ABOUT THIS TASK:
Go through the records and copy each line where the string "docker" occurs.
====== RECORDS SHOWN
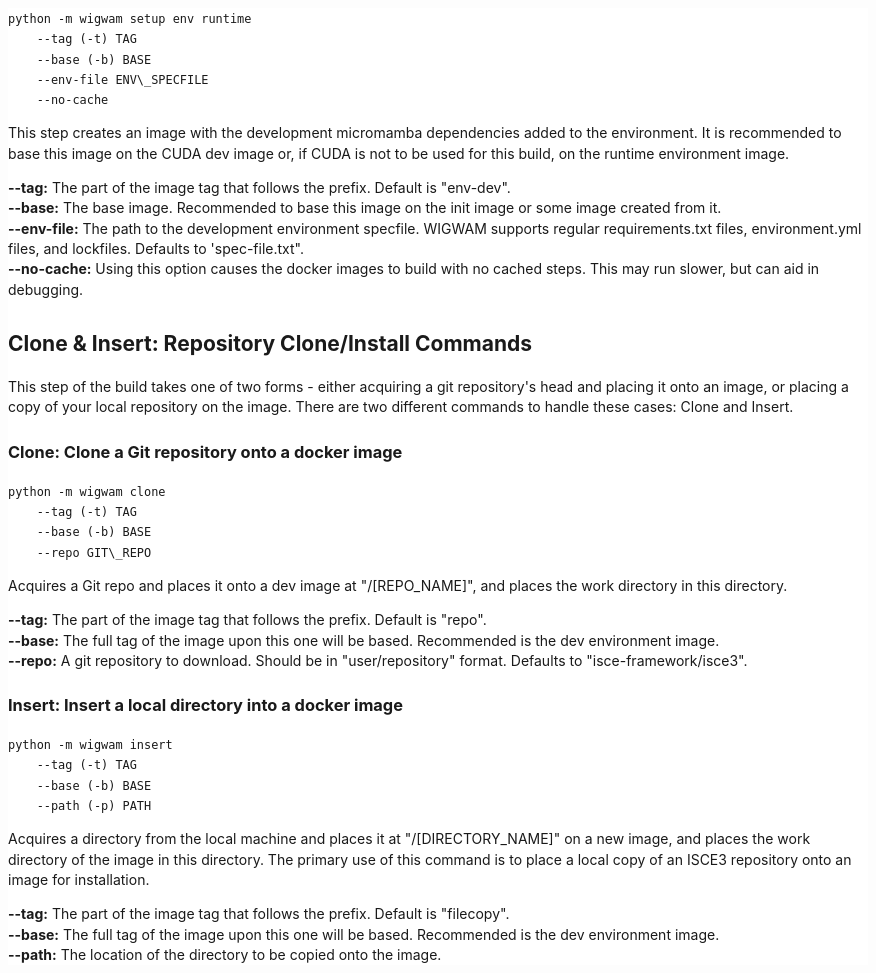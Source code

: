     python -m wigwam setup env runtime
        --tag (-t) TAG
        --base (-b) BASE
        --env-file ENV\_SPECFILE
        --no-cache

This step creates an image with the development micromamba dependencies added to the environment. It is recommended to base this image on the CUDA dev image or, if CUDA is not to be used for this build, on the runtime environment image.

**--tag:** The part of the image tag that follows the prefix. Default is "env-dev".  
**--base:** The base image. Recommended to base this image on the init image or some image created from it.  
**--env-file:** The path to the development environment specfile. WIGWAM supports regular requirements.txt files, environment.yml files, and lockfiles. Defaults to 'spec-file.txt".  
**--no-cache:** Using this option causes the docker images to build with no cached steps. This may run slower, but can aid in debugging.

## Clone & Insert: Repository Clone/Install Commands

This step of the build takes one of two forms - either acquiring a git repository's head and placing it onto an image, or placing a copy of your local repository on the image. There are two different commands to handle these cases: Clone and Insert.

### Clone: Clone a Git repository onto a docker image

    python -m wigwam clone
        --tag (-t) TAG
        --base (-b) BASE
        --repo GIT\_REPO

Acquires a Git repo and places it onto a dev image at "/[REPO\_NAME]", and places the work directory in this directory.

**--tag:** The part of the image tag that follows the prefix. Default is "repo".  
**--base:** The full tag of the image upon this one will be based. Recommended is the dev environment image.  
**--repo:** A git repository to download. Should be in "user/repository" format. Defaults to "isce-framework/isce3".

### Insert: Insert a local directory into a docker image

    python -m wigwam insert
        --tag (-t) TAG
        --base (-b) BASE
        --path (-p) PATH

Acquires a directory from the local machine and places it at "/[DIRECTORY\_NAME]" on a new image, and places the work directory of the image in this directory. The primary use of this command is to place a local copy of an ISCE3 repository onto an image for installation.

**--tag:** The part of the image tag that follows the prefix. Default is "filecopy".  
**--base:** The full tag of the image upon this one will be based. Recommended is the dev environment image.  
**--path:** The location of the directory to be copied onto the image.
============
ANSWER FOR THIS EXERCISE:
**--no-cache:** Using this option causes the docker images to build with no cached steps. This may run slower, but can aid in debugging.
### Clone: Clone a Git repository onto a docker image
### Insert: Insert a local directory into a docker image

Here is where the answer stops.